Il rame rubato. (foto cc.) ndr.

di Redazione

GIOIA DEL COLLE (BA), 30 GIU. (Comunicato St.) - È scattato tutto da una semplice telefonata al 112 da parte dei residenti di contrada Vicinale Corvello, nell’agro gioiese, che, alle ore 01,00 dell’altra notte, lamentavano l’improvvisa interruzione della fornitura di corrente elettrica. Il militare della centrale operativa, intuito che la causa difficilmente poteva essere attribuita ad un disservizio imputabile alla società Enel, ma che, invece, poteva trattarsi di un furto in atto di cavi elettrici, inviava in zona tutte le autoradio impegnate sul territorio nei servizi per la prevenzione e repressione dei reati predatori. La pattuglia della Stazione di Gioia del Colle, arrivata per prima sul posto, si è accorta della presenza alquanto sospetta, considerate le circostanze di luogo e di tempo, di una Fiat Punto che si stava allontanando lungo la via a velocità sostenuta. I militari si sono pertanto portati all’inseguimento del veicolo per sottoporlo a controllo, ma gli occupanti, avvedutisi della presenza dei Carabinieri, hanno tentato di dileguarsi, poi, vistisi accerchiati dal sopraggiungere di altre gazzelle, hanno deciso di lasciare l’autovettura per darsi a gambe levate per le campagne circostanti, ove, approfittando dell’oscurità, hanno fatto perdere le loro tracce.
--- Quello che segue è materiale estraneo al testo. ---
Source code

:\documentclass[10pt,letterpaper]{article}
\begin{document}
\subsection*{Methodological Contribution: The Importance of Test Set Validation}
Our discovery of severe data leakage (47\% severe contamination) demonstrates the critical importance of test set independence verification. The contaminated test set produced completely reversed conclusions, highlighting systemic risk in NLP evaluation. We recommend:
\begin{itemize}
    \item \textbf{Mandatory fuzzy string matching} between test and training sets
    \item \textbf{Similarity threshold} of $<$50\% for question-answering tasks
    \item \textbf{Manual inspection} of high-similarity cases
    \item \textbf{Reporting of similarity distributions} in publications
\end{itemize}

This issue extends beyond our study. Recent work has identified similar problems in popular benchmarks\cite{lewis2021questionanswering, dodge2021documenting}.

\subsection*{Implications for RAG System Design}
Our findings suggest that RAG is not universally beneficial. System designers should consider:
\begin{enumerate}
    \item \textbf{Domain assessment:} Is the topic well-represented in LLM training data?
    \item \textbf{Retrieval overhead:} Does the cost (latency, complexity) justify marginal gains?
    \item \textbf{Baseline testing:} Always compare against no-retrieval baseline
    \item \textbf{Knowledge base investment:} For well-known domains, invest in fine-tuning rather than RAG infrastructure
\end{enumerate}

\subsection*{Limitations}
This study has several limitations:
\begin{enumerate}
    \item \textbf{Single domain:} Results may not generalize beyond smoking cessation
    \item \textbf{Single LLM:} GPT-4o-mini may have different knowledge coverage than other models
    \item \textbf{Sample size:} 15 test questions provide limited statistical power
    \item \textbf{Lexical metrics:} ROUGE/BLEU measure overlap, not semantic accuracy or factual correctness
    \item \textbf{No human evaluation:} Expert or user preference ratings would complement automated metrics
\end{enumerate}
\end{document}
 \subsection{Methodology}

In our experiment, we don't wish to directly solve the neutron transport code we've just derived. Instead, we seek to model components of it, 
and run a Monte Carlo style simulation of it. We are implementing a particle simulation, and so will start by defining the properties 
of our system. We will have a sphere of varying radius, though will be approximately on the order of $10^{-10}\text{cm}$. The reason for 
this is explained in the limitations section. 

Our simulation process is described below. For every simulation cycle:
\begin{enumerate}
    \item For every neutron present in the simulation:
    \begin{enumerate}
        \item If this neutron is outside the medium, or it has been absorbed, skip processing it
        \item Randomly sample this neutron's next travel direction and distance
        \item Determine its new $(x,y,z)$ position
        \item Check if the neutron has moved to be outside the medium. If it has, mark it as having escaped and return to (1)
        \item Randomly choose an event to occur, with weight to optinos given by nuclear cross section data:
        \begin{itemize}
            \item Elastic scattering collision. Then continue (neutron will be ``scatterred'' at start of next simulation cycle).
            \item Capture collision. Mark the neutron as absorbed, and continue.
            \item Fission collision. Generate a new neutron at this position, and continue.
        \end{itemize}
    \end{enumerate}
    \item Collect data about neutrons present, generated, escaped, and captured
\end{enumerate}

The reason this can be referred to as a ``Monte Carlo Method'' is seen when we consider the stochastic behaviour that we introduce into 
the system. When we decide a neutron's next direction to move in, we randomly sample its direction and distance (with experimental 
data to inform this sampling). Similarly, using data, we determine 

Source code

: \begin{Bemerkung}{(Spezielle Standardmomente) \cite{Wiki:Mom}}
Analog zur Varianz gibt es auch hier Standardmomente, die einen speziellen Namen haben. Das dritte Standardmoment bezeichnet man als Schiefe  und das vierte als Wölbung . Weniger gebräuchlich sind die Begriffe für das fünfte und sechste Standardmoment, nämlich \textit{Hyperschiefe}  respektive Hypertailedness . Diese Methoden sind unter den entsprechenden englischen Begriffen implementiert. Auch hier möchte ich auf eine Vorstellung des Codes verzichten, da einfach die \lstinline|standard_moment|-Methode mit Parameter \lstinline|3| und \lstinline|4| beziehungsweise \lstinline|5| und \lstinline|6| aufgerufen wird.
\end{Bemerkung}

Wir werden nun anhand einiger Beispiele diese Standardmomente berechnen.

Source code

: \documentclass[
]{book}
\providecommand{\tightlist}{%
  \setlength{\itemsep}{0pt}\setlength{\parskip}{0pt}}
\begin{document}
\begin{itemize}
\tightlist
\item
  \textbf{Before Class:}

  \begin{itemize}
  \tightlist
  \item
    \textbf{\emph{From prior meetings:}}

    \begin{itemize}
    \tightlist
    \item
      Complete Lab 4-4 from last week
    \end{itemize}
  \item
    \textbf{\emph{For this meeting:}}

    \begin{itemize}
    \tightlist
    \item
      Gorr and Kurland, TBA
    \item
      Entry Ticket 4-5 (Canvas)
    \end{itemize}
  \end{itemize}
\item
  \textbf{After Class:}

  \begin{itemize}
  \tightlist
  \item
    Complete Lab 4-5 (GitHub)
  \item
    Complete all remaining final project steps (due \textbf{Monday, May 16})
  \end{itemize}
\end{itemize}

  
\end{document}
All’interno del veicolo abbandonato, risultato oggetto di furto consumato un mese fa in un Comune della provincia, i Carabinieri hanno rinvenuto e sequestrato circa 400 chili di cavi in rame, nonché cesoie e tenaglie utilizzate per il furto. I successivi accertamenti hanno permesso di appurare che i cavi rinvenuti erano stati tranciati dalla tratta di proprietà dell’ENEL “Gioia – Acquaviva”. L’erogazione di energia elettrica è stata ripristinata velocemente dai tecnici dell’Ente, prontamente intervenuti. Le indagini per l’identificazione dei fuggitivi sono ancora in corso. I Carabinieri fanno rilevare come, ancora una volta, la tempestiva segnalazione al 112 da parte dei cittadini di fatti, persone o mezzi sospetti, siano stati determinanti per consentite alle pattuglie in servizio sul territorio di attuare un’efficace azione di contrasto ai reati predatori, questa volta sventando un furto di “oro rosso”.